If we go by what the logical consequences would be:
A higher dimensional being would intersect with the 3D plane in what for it is an infinitely thin slice (at most). An infinitely thin cut technically should deal no damage, so they would be virtually unkillable.
Even if the cut does deal damage (cause fiction doesn't care that an infinitely thin cut would just go straight between atoms and do nothing) if the entity in question can survive that particular cut there is no way to deal more damage to it afterwards.
Additionally, if the entity just moves out of the way in higher-dimensional space it would be outside of 3D space completely and hence couldn't be hit with any 3D attacks anymore.
Other way around an attack from a higher-dimensional entity can be quite devastating. For one it would push you into higher dimensional space, which as a 3D being you couldn't really navigate. So that's pretty good BFR.
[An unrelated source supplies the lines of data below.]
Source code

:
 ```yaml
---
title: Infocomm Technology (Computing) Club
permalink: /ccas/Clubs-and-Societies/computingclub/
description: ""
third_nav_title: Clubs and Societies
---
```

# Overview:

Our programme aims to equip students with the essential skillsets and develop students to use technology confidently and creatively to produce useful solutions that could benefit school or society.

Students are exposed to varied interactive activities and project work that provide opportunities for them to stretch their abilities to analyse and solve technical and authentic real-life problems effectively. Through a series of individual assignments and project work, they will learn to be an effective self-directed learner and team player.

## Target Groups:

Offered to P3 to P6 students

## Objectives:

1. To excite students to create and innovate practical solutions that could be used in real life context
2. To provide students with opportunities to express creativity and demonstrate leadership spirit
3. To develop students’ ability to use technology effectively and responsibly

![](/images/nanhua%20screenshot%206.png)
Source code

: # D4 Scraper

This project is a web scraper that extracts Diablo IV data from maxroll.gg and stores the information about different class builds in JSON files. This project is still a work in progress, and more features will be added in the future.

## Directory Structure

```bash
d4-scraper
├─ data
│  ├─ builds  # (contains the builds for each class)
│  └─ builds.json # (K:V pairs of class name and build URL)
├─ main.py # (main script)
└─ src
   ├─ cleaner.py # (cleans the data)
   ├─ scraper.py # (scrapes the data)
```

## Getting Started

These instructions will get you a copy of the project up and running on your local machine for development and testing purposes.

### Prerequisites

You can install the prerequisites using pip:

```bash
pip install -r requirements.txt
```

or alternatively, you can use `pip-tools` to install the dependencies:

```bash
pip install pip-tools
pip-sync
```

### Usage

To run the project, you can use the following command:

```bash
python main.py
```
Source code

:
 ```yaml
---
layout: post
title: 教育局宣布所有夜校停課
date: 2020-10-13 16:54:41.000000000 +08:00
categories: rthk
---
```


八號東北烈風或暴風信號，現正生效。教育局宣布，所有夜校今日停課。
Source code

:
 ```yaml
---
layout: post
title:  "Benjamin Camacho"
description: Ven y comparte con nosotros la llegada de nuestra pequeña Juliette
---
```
It technically would also accelerate different parts of your body and atoms a different amount in the directions of the additional dimension(s). Since electromagnetism and strong and weak nuclear force are all 3D forces, the forces responsible for holding your body together wouldn't work anymore once not all parts of your body simultaneously exist in the same infinitely thin 3D slice anymore. This means that a punch from a higher-dimensional direction would probably disintegrate you at a subatomic level.
Also, if your body is higher-dimensional and has a positive 3D density then your body would have infinite mass in total, which might count for something.
So realistically higher-dimensional existence is pretty damn good hax, but I haven't seen a fiction that treats it like this yet.